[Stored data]
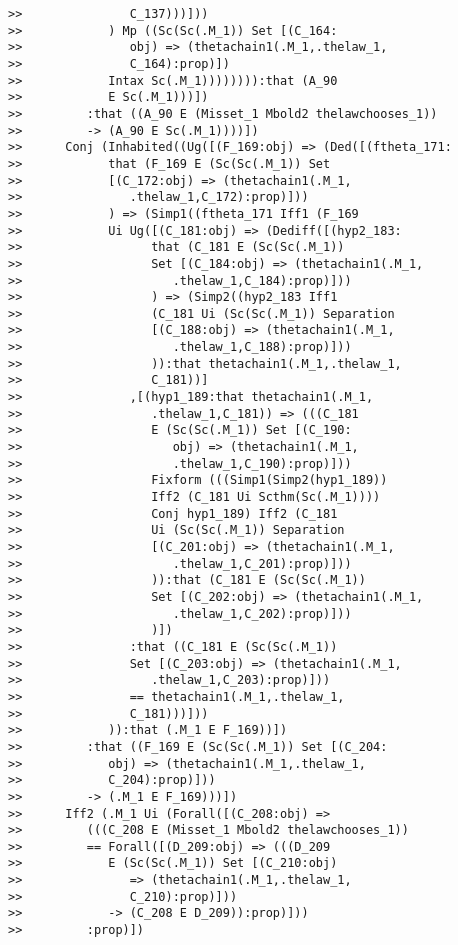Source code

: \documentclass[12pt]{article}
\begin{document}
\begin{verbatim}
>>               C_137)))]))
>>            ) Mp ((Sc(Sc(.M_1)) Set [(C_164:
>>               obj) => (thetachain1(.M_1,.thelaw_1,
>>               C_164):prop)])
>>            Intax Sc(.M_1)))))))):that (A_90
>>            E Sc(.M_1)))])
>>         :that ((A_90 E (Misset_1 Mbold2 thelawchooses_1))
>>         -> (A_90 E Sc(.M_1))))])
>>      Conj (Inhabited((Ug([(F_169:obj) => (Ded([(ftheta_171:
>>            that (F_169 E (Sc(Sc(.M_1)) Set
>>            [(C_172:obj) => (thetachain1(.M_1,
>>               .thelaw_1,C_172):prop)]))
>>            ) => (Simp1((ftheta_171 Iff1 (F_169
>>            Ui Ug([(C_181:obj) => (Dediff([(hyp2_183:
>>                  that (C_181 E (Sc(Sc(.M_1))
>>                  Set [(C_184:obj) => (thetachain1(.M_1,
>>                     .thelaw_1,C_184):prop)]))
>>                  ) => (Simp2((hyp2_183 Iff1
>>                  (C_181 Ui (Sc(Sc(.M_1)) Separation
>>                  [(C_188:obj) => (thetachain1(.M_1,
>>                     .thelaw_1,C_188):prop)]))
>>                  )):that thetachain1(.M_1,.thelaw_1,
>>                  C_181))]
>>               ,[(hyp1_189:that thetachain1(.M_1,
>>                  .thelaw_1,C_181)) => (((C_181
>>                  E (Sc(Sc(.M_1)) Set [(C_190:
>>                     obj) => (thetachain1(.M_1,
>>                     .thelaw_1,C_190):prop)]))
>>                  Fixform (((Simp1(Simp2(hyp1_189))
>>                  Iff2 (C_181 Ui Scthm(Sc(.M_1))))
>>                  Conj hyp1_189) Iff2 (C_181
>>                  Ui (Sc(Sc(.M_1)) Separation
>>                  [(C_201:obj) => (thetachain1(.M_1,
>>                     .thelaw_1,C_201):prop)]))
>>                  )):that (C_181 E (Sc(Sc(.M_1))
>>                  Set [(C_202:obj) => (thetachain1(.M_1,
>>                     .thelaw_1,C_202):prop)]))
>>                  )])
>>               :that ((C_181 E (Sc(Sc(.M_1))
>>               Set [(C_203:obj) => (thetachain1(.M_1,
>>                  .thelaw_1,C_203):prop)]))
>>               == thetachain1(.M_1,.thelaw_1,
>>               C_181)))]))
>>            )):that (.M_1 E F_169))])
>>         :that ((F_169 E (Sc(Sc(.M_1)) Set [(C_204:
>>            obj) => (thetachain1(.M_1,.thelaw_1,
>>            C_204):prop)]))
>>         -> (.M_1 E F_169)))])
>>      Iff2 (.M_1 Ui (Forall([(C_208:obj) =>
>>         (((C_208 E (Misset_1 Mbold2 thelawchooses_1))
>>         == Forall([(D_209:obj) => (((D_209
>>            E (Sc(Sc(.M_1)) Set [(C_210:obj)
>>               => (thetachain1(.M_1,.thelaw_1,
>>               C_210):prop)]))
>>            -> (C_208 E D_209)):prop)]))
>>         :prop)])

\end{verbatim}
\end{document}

● **THE TASK**
Starting with the line that contains "Forall([(D_209:obj) => (((D_209", copy each line through the end of the data exactly, and leave out all earlier lines.

● **OUTPUT BELOW**
>>         == Forall([(D_209:obj) => (((D_209
>>            E (Sc(Sc(.M_1)) Set [(C_210:obj)
>>               => (thetachain1(.M_1,.thelaw_1,
>>               C_210):prop)]))
>>            -> (C_208 E D_209)):prop)]))
>>         :prop)])

\end{verbatim}
\end{document}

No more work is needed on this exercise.